Javier F. Mardomingo | 06 de octubre de 2017
La muerte de Victorino Martín tiñe de luto al mundo de la tauromaquia. Se va un ganadero que ya es leyenda, pero su labor seguirá viva gracias a la bravura que los toros cárdenos de la A coronada demuestran en el albero.
Cuando uno mira, escucha o habla con Victorinín se da cuenta de la pasión, del trabajo y del amor al toro que hay detrás. Una educación marcada por un sentimiento de admiración profunda hacia un animal y hacia un mundo. Victorinín quiso ser torero para luego convertirse en un magnífico aficionado que presume de agotar en su día todas y cada una de las tardes de su abono joven de Las Ventas, que no son pocas en una temporada completa.
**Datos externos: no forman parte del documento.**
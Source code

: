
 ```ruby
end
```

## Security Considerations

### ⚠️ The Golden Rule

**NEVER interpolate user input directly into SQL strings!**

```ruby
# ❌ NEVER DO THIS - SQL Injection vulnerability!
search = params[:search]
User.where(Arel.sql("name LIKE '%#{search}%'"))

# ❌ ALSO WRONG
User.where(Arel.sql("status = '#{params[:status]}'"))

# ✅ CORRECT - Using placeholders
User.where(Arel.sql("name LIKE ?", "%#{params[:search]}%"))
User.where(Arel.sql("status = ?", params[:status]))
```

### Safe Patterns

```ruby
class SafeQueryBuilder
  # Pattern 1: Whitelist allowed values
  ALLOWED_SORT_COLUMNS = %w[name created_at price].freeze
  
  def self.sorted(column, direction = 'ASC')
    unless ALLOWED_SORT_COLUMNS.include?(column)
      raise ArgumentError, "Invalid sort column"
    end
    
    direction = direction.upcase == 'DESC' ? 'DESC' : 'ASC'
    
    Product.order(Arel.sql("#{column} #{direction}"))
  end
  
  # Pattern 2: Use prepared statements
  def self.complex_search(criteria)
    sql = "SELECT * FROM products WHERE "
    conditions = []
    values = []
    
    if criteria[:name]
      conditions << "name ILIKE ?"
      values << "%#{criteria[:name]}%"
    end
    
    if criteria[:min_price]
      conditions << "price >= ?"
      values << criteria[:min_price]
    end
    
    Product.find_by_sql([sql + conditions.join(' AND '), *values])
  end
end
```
Cuando creció, se hizo veterinario, consciente de cuál era su destino, el que desempeña ahora con un acierto tremendo. Ser ganadero. Porque el ganadero, el criador de toros bravos, por encima de todo tiene que conocer al toro y entender al toro. Y al toro se lo conoce estudiando como hizo él, estando en el campo como hizo él o teniendo un padre inteligente como pocos, conocedor del toro como pocos y trabajador como casi ninguno, como tuvo él.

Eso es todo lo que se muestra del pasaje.